The lines from the top of the listing through the one containing "all LLM calls." are to be retyped exactly, with no other lines.

:::

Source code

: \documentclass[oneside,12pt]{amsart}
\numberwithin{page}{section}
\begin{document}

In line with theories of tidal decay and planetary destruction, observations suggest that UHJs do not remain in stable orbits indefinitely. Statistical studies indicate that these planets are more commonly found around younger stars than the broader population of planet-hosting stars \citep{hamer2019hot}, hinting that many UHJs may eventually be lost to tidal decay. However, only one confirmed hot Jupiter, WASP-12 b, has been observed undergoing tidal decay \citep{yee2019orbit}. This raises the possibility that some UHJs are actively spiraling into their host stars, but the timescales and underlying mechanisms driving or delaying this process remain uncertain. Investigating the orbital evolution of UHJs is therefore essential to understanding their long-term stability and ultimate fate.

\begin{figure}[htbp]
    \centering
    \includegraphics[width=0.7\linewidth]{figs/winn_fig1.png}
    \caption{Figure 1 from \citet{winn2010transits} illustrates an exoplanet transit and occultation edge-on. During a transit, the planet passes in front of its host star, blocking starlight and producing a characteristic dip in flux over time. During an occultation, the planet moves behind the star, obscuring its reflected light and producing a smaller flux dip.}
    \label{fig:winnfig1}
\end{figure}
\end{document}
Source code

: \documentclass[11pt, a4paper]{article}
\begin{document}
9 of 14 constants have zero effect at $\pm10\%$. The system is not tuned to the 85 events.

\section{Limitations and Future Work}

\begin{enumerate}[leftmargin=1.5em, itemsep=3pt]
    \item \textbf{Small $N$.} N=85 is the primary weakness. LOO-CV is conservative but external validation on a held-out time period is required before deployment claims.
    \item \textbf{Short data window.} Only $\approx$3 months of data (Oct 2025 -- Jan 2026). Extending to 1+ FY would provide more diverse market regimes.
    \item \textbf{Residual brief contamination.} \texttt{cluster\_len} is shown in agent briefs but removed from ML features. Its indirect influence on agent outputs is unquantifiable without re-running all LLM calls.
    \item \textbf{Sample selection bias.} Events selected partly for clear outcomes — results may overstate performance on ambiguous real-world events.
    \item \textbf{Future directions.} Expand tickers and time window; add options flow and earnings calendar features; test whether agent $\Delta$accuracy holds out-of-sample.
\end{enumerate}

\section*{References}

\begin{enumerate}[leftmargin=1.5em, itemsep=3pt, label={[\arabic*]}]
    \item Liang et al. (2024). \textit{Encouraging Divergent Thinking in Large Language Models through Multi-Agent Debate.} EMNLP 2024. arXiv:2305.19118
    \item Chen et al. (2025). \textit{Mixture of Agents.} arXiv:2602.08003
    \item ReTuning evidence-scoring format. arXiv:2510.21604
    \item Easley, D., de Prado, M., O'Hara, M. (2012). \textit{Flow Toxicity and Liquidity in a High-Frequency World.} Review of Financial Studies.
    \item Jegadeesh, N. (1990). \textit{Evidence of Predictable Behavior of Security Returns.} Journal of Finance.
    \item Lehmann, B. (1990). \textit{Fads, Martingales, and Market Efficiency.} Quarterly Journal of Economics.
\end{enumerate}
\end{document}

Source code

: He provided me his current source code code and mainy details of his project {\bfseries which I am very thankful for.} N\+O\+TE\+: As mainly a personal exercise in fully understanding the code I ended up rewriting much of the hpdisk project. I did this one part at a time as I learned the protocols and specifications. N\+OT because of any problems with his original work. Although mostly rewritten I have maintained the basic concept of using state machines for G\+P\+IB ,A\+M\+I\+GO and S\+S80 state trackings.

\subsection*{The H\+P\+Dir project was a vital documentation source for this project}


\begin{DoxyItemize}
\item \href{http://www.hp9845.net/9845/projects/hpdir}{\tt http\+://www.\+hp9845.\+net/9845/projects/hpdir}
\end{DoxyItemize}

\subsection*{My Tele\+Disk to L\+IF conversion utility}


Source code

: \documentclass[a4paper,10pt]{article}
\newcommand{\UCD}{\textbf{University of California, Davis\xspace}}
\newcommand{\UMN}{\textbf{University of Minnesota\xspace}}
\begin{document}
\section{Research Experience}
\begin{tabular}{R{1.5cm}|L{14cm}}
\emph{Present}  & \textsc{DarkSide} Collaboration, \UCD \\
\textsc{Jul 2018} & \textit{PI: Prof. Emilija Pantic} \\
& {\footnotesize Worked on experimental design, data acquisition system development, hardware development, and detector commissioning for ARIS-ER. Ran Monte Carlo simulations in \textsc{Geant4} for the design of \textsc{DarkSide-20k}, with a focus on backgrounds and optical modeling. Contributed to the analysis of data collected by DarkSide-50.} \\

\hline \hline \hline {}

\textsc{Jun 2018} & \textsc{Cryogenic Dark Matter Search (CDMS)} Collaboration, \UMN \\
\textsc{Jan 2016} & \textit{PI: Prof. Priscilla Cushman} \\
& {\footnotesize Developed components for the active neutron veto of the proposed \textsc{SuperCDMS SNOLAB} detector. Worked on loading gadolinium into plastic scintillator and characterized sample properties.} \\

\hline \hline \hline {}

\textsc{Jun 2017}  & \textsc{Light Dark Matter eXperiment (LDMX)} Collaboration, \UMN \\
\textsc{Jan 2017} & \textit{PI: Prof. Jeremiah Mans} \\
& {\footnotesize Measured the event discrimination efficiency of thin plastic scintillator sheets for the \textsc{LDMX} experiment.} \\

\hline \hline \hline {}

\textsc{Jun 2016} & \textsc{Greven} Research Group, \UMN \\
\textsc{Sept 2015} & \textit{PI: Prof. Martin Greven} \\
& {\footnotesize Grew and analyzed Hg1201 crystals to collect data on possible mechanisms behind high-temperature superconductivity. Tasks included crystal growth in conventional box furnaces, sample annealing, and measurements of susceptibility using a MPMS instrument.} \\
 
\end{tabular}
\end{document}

:::

Task result
Source code

: \documentclass[oneside,12pt]{amsart}
\numberwithin{page}{section}
\begin{document}

In line with theories of tidal decay and planetary destruction, observations suggest that UHJs do not remain in stable orbits indefinitely. Statistical studies indicate that these planets are more commonly found around younger stars than the broader population of planet-hosting stars \citep{hamer2019hot}, hinting that many UHJs may eventually be lost to tidal decay. However, only one confirmed hot Jupiter, WASP-12 b, has been observed undergoing tidal decay \citep{yee2019orbit}. This raises the possibility that some UHJs are actively spiraling into their host stars, but the timescales and underlying mechanisms driving or delaying this process remain uncertain. Investigating the orbital evolution of UHJs is therefore essential to understanding their long-term stability and ultimate fate.

\begin{figure}[htbp]
    \centering
    \includegraphics[width=0.7\linewidth]{figs/winn_fig1.png}
    \caption{Figure 1 from \citet{winn2010transits} illustrates an exoplanet transit and occultation edge-on. During a transit, the planet passes in front of its host star, blocking starlight and producing a characteristic dip in flux over time. During an occultation, the planet moves behind the star, obscuring its reflected light and producing a smaller flux dip.}
    \label{fig:winnfig1}
\end{figure}
\end{document}
Source code

: \documentclass[11pt, a4paper]{article}
\begin{document}
9 of 14 constants have zero effect at $\pm10\%$. The system is not tuned to the 85 events.

\section{Limitations and Future Work}

\begin{enumerate}[leftmargin=1.5em, itemsep=3pt]
    \item \textbf{Small $N$.} N=85 is the primary weakness. LOO-CV is conservative but external validation on a held-out time period is required before deployment claims.
    \item \textbf{Short data window.} Only $\approx$3 months of data (Oct 2025 -- Jan 2026). Extending to 1+ FY would provide more diverse market regimes.
    \item \textbf{Residual brief contamination.} \texttt{cluster\_len} is shown in agent briefs but removed from ML features. Its indirect influence on agent outputs is unquantifiable without re-running all LLM calls.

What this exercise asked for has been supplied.